El entusiasmo por la próxima Copa Mundial de Fútbol se ve opacado por las preocupaciones relacionadas a movilidad, congestión urbana y un posible aumento en el costo de vida en las tres ciudades mexicanas que serán sede del torneo, de acuerdo con una encuesta realizada por investigadores del Instituto de Geografía (IGg) de la Universidad Nacional Autónoma de México (UNAM) y de la Universidad de las Islas Baleares, en España.
En el sondeo participaron 460 personas residentes de la Ciudad de México, Monterrey y Guadalajara, metrópolis que albergarán 13 partidos mundialistas, incluido el encuentro inaugural. Además de la edición de 2026, México también fue anfitrión del Mundial en 1970 y 1986. Con ello, se convertirá en el primer y único país en la historia en organizar una Copa Mundial de Futbol en tres ocasiones (aunque esta última edición sea compartida con Estados Unidos y Canadá).
A pesar de este hito, los habitantes de las sedes mundialistas muestran un ánimo moderado. En una escala del 1 al 5, los participantes otorgaron una calificación de 2.57 al nivel de entusiasmo que les genera el torneo, mientras que la capacidad del evento para fomentar un sentimiento de unidad solo obtuvo 2.54 puntos.

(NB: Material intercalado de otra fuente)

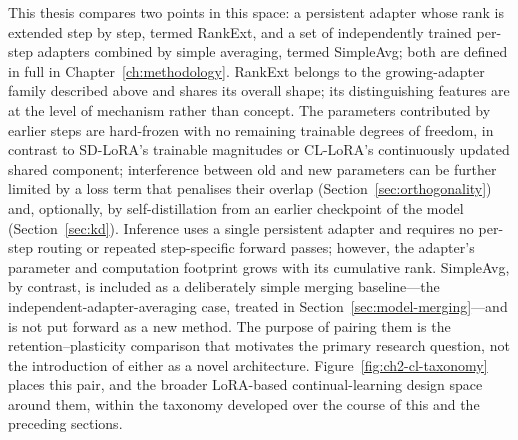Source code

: This thesis compares two points in this space: a persistent adapter whose
rank is extended step by step, termed RankExt, and a set of independently
trained per-step adapters combined by simple averaging, termed SimpleAvg;
both are defined in full in Chapter~\ref{ch:methodology}. RankExt belongs to the
growing-adapter family described above and shares its overall shape; its
distinguishing features are at the level of mechanism rather than concept.
The parameters contributed by earlier steps are hard-frozen with no
remaining trainable degrees of freedom, in contrast to SD-LoRA's trainable
magnitudes or CL-LoRA's continuously updated shared component; interference
between old and new parameters can be further limited by a loss term that
penalises their overlap (Section~\ref{sec:orthogonality}) and, optionally, by self-distillation
from an earlier checkpoint of the model (Section~\ref{sec:kd}). Inference
uses a single persistent adapter and requires no per-step routing or
repeated step-specific forward passes; however, the adapter's parameter and
computation footprint grows with its cumulative rank. SimpleAvg,
by contrast, is included as a deliberately simple merging baseline---the
independent-adapter-averaging case, treated in Section~\ref{sec:model-merging}---and is not put
forward as a new method. The purpose of pairing them is the
retention--plasticity comparison that motivates the primary research
question, not the introduction of either as a novel architecture.
Figure~\ref{fig:ch2-cl-taxonomy} places this pair, and the broader
LoRA-based continual-learning design space around them, within the
taxonomy developed over the course of this and the preceding sections.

El futbol es considerado el deporte con mayor número de seguidores a escala global. Se estima que cerca de la mitad de la población mundial (alrededor de 4,000 millones de personas) es aficionada a esta disciplina.
Ilia Alvarado Sizzo, investigadora del IGg, recuerda que en sus inicios, “la Copa Mundial de Futbol surgió vinculada al encuentro entre pueblos y al espíritu de cooperación internacional, pero con el paso del tiempo se ha transformado en una enorme industria profundamente relacionada con el mercado, el turismo y el capital financiero”.
Los académicos consideran que esta transformación tiene efectos en la vida cotidiana de las ciudades que reciben el torneo, ya que modifica la movilidad, el espacio público, el turismo, los precios de la vivienda y las dinámicas urbanas en general. En este sentido, el Mundial puede entenderse como un espejo de las tensiones urbanas contemporáneas, a través del cual las personas evalúan su ciudad desde la experiencia cotidiana.
Entre afectaciones a la movilidad y una distribución desigual de las ganancias
Los resultados del sondeo respaldan esta premisa. Los encuestados señalaron como principales preocupaciones el aumento del tráfico y la congestión, las dificultades para desplazarse diariamente, el encarecimiento de la vida, el incremento del ruido y la contaminación, así como el posible desplazamiento de residentes.
A ello se suma una marcada desconfianza en la capacidad de las autoridades para administrar adecuadamente los recursos públicos, transparentar los procesos logísticos y administrativos, combatir la corrupción y priorizar el bienestar colectivo por encima de los intereses comerciales. En estos rubros, las calificaciones se ubicaron por debajo de los 2 puntos.
Luis Alfonso Escudero, investigador del Departamento de Geografía de la Universidad de las Islas Baleares, sostiene que el Mundial de Futbol no es solo un gran evento deportivo. A su juicio, en la actualidad, representa uno de los mayores espectáculos globales del capitalismo contemporáneo.
“La ampliación de hasta 48 selecciones y la concentración en grandes ciudades responden más a la lógica del mercado, de la televisión y de las apuestas deportivas que a la esencia tradicional del futbol y de la experiencia ciudadana del Mundial”, afirmó.